Sound Financial Principles

In the midst of the maelstrom that has overtaken global financial markets, Amer Khansaheb believes sound principles of financial analysis are vital to mitigate the worst effects of stock market volatility.

The CFA Society Emirates (CFA stands for chartered financial analyst), of which he has been president since 2013, exists to encourage and cultivate international standards of analysis by financial professionals in the UAE.
With 633 members in the country, the society works with market regulators and other authorities to raise standards and set professional and ethical principles among portfolio managers, investment advisers and other financial experts. It has members in some of the biggest corporations in the country.
Mr Khansaheb is also the managing director of Khansaheb Investments, one of the biggest family-owned conglomerates in the UAE, with interests in real estate, construction and finance.
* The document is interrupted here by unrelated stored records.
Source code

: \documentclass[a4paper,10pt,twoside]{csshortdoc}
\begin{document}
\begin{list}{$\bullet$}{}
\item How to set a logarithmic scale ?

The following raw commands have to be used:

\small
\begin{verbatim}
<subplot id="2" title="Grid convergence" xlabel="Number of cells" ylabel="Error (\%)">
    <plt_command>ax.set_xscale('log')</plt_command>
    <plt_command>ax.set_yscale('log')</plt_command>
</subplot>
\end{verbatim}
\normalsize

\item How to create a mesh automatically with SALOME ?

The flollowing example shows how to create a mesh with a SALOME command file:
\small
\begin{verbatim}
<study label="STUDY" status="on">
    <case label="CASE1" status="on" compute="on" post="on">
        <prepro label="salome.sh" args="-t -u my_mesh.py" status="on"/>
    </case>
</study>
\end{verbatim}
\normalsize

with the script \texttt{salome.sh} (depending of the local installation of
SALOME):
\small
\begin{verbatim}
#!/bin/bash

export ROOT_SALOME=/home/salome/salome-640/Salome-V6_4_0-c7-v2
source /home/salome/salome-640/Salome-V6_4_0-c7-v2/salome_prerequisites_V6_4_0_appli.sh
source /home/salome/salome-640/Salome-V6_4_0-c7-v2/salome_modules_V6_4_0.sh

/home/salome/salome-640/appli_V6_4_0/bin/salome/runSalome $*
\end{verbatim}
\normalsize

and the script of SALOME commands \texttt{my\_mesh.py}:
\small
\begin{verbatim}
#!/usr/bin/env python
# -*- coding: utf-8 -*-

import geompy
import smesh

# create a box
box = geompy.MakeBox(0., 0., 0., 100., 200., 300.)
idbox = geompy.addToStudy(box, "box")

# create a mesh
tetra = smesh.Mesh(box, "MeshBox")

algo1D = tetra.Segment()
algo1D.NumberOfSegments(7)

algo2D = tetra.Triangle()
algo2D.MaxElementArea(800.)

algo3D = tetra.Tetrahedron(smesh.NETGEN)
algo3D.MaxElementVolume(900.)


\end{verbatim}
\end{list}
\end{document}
His work for the family business encouraged him to seek ways to improve and modernise financial analysis methods.
He answered questions from The National in an email exchange this week, and had some interesting things to say about the need to increase transparency and trust.
In a nutshell, why is good financial analysis so important?
Financial analysis makes the difference between a good investment and a bad investment. The purpose of any investment is to grow capital, and that is not an easy thing to do. Understanding where the money will be spent, understanding the expertise and capabilities of those managing the money, and the industry is key.
Yes, markets are getting more correlated, and stocks tend to move together up or down, but in an up move there are those who increase the most and those who increase slightly, and the same in a downturn. Good financial analysis can help you beat the market on an uptrend by achieving higher return, and beat the market in a downturn by achieving lower losses.
How does the CFA try to improve financial analysis?
In CFA, we believe in continuous education. Accounting standards and the investment industry in general evolve all the time, and it is our responsibility as professionals to stay up to date with new developments. At the local society level we run numerous events throughout the year to create opportunities for our members and the general public, to stay up to date with what is happening in the industry.
But that is only one part of our mission, which is to improve the industry as a whole. In the region, I believe a key aspect we are missing are integrity and trust. There is a trust issue between investors and financial services providers, and there is no authority that is actively intervening. The Dubai International Financial Centre, as one of the first free zones in the region, has set a good example in tackling this issue. More effort is required by central banks around the region to regulate financial services professionals and guide them towards putting investors’ interest first.
In your view, what are the challenges facing analysts globally?
I think the biggest challenge is globalisation. Economies and markets have become so intertwined that an incident anywhere in the world can have implications beyond its borders. This brings in additional challenges, and analysts will need to understand the big economies’ internal politics to understand how governments will react economically. An example of that is the devaluation of the yuan, and the selling wave in public-listed equities that it caused across the globe.
What particular challenges are there in the Middle East?
With all the international conflict, there are of course some challenges. However, I believe the first challenge that needs to be tackled is timely, accurate economic data. We really need to understand how the economy is performing on a current basis. For example, in Dubai, real estate is the driving industry of the economy, yet the information provided on the industry is hardly relevant. To be able to analyse the industry, an analyst needs to know how many jobs are being created, how many house permits have been issued, how many houses have been completed, how many houses are sold, how many of those sold are sold to first-time buyers, how many of those sold are mortgaged, and who is buying, is it residents or non-residents? Analysts also need to know quarterly GDP figures on a timely manner and not nine months late.
How could financial analysis of UAE companies be improved, especially with regard to the all important government-related entity (GRE) sector?
They can be improved through better transparency on the authorities’ side and by the companies. We need to move from a speculative publicity-driven economy to a knowledge-based economy, in which investment decisions are based on facts and analysis.
What is more important: good governance or transparency?
Both. You cannot have transparency without good governance. The latter brings confidence to the management to be able to share important information without fear.
What are the medium and long-term key performance indicators of the CFA? How do you know you are successfully achieving your aims?
As a local society, we gain confidence from membership renewals and numbers. Over the past few years we have seen our membership base grow, and our retention rate increase.